Ms Debbonaire said: “Across the country people have voted for a Labour government and I couldn’t be prouder of my part in seeing that happen. Fourteen long years of chaos and division have finally come to an end.

“With a Labour government, we’re going to get investment in renewable energy, we’re going to bring down hospital waiting times, we’re going to put more teachers back into schools. And I couldn’t be prouder of the fact that creativity will be put back into the heart of every child’s education.”
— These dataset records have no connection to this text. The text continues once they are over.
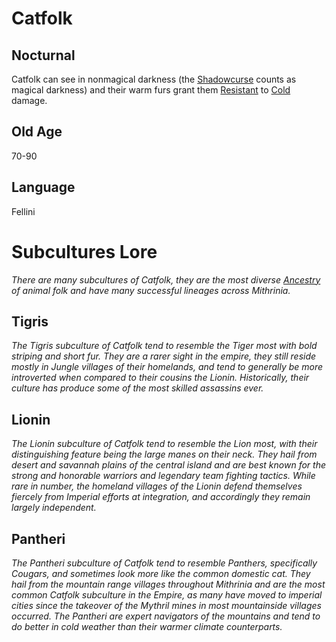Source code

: # Catfolk

## Nocturnal

Catfolk can see in nonmagical darkness (the [Shadowcurse](../../../Game%20Procedures/Hazards/Shadowcurse.md) counts as magical darkness) and their warm furs grant them [Resistant](../../Game%20Procedures/Conditions/Resistant.md) to [Cold](../../Game%20Procedures/Combat/Damage%20Types/Cold.md) damage.

## Old Age

70-90

## Language

Fellini

# Subcultures Lore

*There are many subcultures of Catfolk, they are the most diverse [Ancestry](Ancestry.md) of animal folk and have many successful lineages across Mithrinia.*

## Tigris

*The Tigris subculture of Catfolk tend to resemble the Tiger most with bold striping and short fur. They are a rarer sight in the empire, they still reside mostly in Jungle villages of their homelands, and tend to generally be more introverted when compared to their cousins the Lionin. Historically, their culture has produce some of the most skilled assassins ever.*

## Lionin

*The Lionin subculture of Catfolk tend to resemble the Lion most, with their distinguishing feature being the large manes on their neck. They hail from desert and savannah plains of the central island and are best known for the strong and honorable warriors and legendary team fighting tactics. While rare in number, the homeland villages of the Lionin defend themselves fiercely from Imperial efforts at integration, and accordingly they remain largely independent.*

## Pantheri

*The Pantheri subculture of Catfolk tend to resemble Panthers, specifically Cougars, and sometimes look more like the common domestic cat. They hail from the mountain range villages throughout Mithrinia and are the most common Catfolk subculture in the Empire, as many have moved to imperial cities since the takeover of the Mythril mines in most mountainside villages occurred. The Pantheri are expert navigators of the mountains and tend to do better in cold weather than their warmer climate counterparts.*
Ms Denyer received 24,539 votes, while Ms Debbonaire received 14,132 votes. The Conservative candidate, Samuel Williams, received 1,998 votes and 4.6 per cent. The Reform UK candidate, Robert Clarke, received 1,338 votes and 3.1 per cent.

The Liberal Democrat candidate, Nicholas Coombes, received 1,162 votes and 2.7 per cent. The Party of Women candidate, Kellie-Jay Keen, a prominent anti-trans campaigner, received only 196 votes and just half a per cent. The turnout was 69.4 per cent.